Activity ▸ Where a line below holds the string "forward", that line goes into the answer.

Collected data ▸
-----

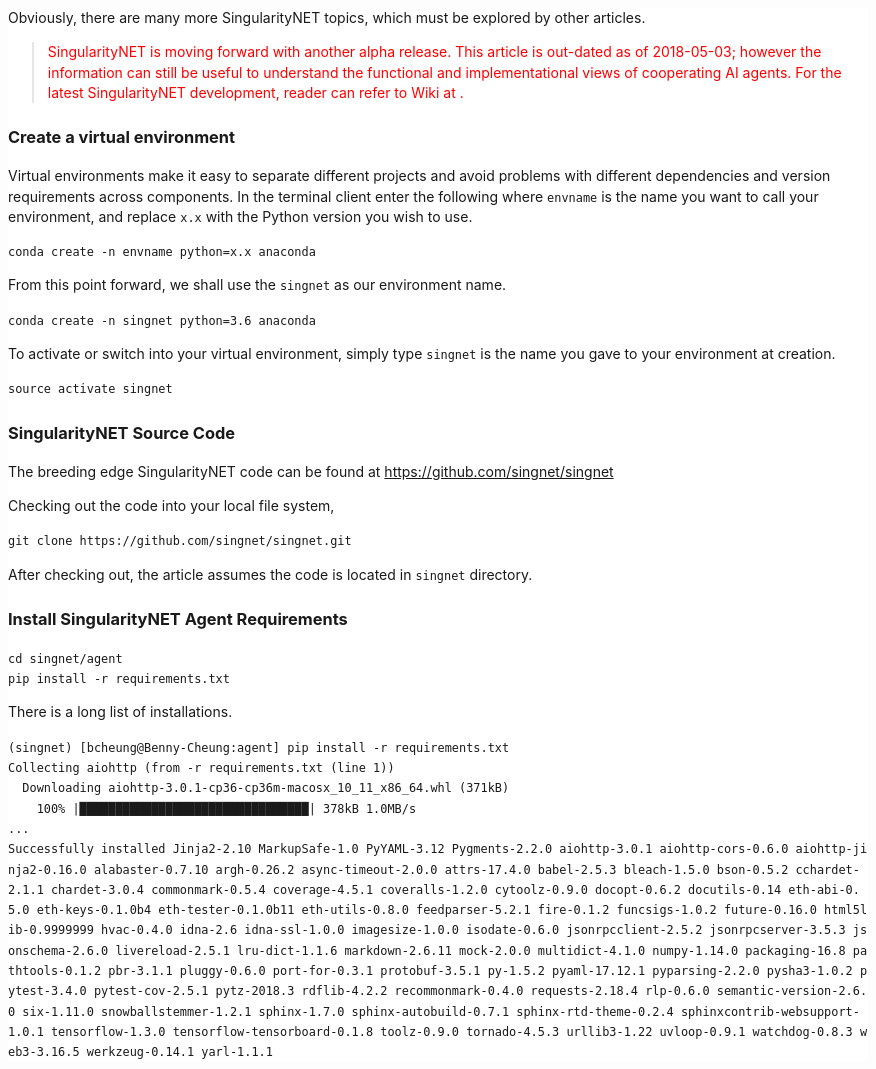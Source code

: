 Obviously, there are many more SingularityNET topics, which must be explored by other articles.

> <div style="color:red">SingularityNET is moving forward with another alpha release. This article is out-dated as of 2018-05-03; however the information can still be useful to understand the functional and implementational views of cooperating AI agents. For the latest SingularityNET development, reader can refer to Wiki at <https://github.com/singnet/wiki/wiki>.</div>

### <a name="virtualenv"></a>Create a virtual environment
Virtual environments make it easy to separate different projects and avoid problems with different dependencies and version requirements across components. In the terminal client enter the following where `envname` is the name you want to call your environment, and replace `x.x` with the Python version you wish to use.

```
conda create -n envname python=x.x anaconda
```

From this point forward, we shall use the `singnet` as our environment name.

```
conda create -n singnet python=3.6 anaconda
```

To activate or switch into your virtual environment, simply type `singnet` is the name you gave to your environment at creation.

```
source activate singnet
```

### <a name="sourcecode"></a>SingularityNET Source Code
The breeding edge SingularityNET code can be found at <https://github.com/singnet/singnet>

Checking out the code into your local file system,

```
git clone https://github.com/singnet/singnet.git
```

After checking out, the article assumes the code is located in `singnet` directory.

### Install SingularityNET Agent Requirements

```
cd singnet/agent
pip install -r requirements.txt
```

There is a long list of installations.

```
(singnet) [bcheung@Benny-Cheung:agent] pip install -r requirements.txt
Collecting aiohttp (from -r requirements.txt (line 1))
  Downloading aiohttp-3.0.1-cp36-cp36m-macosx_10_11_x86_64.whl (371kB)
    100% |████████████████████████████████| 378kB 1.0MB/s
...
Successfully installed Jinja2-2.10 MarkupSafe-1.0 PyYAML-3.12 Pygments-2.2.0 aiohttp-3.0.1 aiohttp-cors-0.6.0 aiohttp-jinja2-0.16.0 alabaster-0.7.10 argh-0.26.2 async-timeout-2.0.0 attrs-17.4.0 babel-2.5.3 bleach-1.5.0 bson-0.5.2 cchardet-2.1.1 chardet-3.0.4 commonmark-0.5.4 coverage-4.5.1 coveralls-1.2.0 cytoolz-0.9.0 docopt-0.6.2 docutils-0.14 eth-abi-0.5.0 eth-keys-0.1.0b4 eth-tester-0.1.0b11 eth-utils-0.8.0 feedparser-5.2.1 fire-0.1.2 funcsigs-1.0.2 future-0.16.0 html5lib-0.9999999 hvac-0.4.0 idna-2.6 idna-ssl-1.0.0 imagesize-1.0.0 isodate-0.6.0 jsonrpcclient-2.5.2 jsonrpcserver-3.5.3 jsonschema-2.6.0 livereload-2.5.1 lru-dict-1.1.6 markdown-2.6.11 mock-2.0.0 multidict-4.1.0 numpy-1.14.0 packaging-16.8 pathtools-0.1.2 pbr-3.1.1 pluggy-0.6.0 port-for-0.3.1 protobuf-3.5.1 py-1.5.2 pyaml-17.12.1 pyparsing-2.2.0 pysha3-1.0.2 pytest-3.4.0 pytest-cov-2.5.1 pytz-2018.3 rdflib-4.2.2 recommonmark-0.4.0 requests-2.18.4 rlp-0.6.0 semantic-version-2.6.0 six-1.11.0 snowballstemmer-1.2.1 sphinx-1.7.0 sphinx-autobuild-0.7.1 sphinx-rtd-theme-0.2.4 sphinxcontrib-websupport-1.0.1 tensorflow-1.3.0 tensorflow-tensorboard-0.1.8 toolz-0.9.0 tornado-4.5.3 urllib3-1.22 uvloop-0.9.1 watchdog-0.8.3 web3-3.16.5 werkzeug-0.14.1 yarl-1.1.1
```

-----

Response box ▸
> <div style="color:red">SingularityNET is moving forward with another alpha release. This article is out-dated as of 2018-05-03; however the information can still be useful to understand the functional and implementational views of cooperating AI agents. For the latest SingularityNET development, reader can refer to Wiki at <https://github.com/singnet/wiki/wiki>.</div>
From this point forward, we shall use the `singnet` as our environment name.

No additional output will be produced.